Less than two weeks before the start of its largest (and only self-sponsored) Dota 2 tournament, The International 2024, Valve announced it would be disallowing in-game advertisements. What this meant was that primarily three forms of in-game advertisement, the banners that hang outside of bases, the logos that sit on the high ground, and player’s name tags, would have to remove all references to sponsors..
The reason given was that this move was to allow fans to experience The International, a pet project of Valve and one of the few things they still directly control in the esports space, without distraction and confusion. In-game names wouldn’t have sponsors' names tacked to the front or back, in clan tags, and the in-game graphics would not feature advertisements.
The move immediately sent ripples through the Dota 2 scene, as teams scrambled to work out how to fill sponsor obligations knowing advertisements were now banned. After all, some of these deals had been in place for months, and were supporting the team’s attendance to TI13 in the first place. Some saw it as a targeted move against gambling sponsors, and even to a certain extent, the viability of the Dota 2 scene. In banning these sponsors, it left teams and sponsors in the lurch, and while only earning mild praise from fans and community members who perhaps misunderstood its application.
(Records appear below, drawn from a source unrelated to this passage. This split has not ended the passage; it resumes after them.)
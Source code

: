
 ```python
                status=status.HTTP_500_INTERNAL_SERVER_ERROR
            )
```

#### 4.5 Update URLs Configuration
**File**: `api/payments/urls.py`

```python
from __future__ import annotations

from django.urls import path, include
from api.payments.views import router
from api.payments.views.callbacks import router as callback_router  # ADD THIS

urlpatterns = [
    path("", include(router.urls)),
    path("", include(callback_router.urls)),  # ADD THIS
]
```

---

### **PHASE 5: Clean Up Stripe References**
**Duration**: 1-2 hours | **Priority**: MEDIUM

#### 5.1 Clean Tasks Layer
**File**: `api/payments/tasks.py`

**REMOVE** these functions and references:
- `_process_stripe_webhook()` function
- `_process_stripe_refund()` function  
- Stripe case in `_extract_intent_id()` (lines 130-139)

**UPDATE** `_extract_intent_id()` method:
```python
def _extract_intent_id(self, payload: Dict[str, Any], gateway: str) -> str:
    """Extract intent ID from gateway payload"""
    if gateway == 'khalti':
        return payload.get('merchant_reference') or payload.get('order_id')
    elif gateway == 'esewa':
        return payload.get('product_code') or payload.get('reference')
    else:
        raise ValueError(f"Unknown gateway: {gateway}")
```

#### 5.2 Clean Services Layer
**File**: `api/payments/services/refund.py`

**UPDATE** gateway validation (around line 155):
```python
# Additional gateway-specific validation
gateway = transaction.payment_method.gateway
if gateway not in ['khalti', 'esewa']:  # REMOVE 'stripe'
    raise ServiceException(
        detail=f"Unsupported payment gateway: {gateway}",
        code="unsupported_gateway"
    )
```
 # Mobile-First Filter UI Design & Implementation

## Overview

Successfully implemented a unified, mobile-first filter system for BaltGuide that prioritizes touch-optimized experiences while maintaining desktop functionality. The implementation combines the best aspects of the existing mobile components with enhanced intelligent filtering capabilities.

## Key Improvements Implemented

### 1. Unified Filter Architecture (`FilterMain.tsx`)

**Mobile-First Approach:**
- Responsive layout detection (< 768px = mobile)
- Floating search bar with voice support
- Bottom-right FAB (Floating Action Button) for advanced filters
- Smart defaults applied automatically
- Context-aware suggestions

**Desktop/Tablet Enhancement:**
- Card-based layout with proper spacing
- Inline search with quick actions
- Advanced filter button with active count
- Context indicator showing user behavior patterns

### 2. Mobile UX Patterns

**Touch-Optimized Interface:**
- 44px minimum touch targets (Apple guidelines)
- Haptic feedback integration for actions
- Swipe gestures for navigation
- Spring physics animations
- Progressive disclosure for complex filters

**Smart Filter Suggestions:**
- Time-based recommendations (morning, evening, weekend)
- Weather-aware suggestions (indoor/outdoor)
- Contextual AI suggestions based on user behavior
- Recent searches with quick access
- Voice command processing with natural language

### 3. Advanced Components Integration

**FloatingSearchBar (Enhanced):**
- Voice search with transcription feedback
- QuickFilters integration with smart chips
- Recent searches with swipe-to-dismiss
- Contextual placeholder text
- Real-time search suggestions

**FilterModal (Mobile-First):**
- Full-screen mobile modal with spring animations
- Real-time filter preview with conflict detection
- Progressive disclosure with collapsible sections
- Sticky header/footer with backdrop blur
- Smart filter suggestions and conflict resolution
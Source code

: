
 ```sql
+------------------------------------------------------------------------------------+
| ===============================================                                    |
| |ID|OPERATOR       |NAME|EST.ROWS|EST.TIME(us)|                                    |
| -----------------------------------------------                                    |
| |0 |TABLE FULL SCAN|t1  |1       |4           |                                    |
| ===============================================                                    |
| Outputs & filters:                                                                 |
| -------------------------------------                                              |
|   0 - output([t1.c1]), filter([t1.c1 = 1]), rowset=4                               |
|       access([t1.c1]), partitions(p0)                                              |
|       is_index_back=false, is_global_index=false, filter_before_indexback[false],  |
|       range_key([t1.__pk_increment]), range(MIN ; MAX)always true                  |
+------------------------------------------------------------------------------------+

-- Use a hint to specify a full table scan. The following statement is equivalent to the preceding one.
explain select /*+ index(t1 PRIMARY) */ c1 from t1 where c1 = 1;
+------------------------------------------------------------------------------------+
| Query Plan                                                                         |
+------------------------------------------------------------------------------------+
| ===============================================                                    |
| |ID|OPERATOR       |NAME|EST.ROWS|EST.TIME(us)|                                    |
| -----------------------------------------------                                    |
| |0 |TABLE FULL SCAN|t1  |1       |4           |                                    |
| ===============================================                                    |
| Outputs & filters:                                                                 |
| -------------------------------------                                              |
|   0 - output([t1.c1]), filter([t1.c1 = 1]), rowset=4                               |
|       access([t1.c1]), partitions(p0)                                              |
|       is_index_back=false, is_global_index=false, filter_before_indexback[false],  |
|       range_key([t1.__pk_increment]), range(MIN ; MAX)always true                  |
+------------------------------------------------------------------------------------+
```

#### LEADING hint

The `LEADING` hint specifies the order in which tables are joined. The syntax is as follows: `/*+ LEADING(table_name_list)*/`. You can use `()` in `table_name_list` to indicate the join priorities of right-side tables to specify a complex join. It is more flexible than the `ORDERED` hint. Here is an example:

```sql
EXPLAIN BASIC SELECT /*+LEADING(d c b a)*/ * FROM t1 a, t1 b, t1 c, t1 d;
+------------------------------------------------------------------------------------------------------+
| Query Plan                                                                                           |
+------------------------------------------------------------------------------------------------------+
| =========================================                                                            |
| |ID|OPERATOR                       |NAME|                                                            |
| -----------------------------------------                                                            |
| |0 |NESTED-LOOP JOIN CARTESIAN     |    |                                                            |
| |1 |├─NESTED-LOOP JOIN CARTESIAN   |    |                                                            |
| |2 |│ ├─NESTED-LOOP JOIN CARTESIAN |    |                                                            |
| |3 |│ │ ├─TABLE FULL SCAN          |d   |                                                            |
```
It was a statement. Valve didn’t like the way things were being done. But the blanket ban affected more than gambling. It affected sponsorships linked to World of Warcraft, to PC peripherals, and accessories, and cryptocurrency platforms; it may have even caused other sponsorships to collapse completely. And The International wasn’t ad free. On the broadcast, fans still had to endure Twitch and YouTube ads. Secret Lab chairs and peripherals were on clear display throughout the event. And, of course, players jerseys still had ads.
So what was the point? Was this a bold statement by Valve, saying it didn’t care for a certain type of sponsor, and some “acceptable” brands got caught in the mix? A big move by the company to try and shape the way it wanted esports? Or just Valve applying the smallest modicum of power over the very last event in the Dota 2 calendar it has any control over? And beyond that how were teams affected and what sponsorships did they miss out on?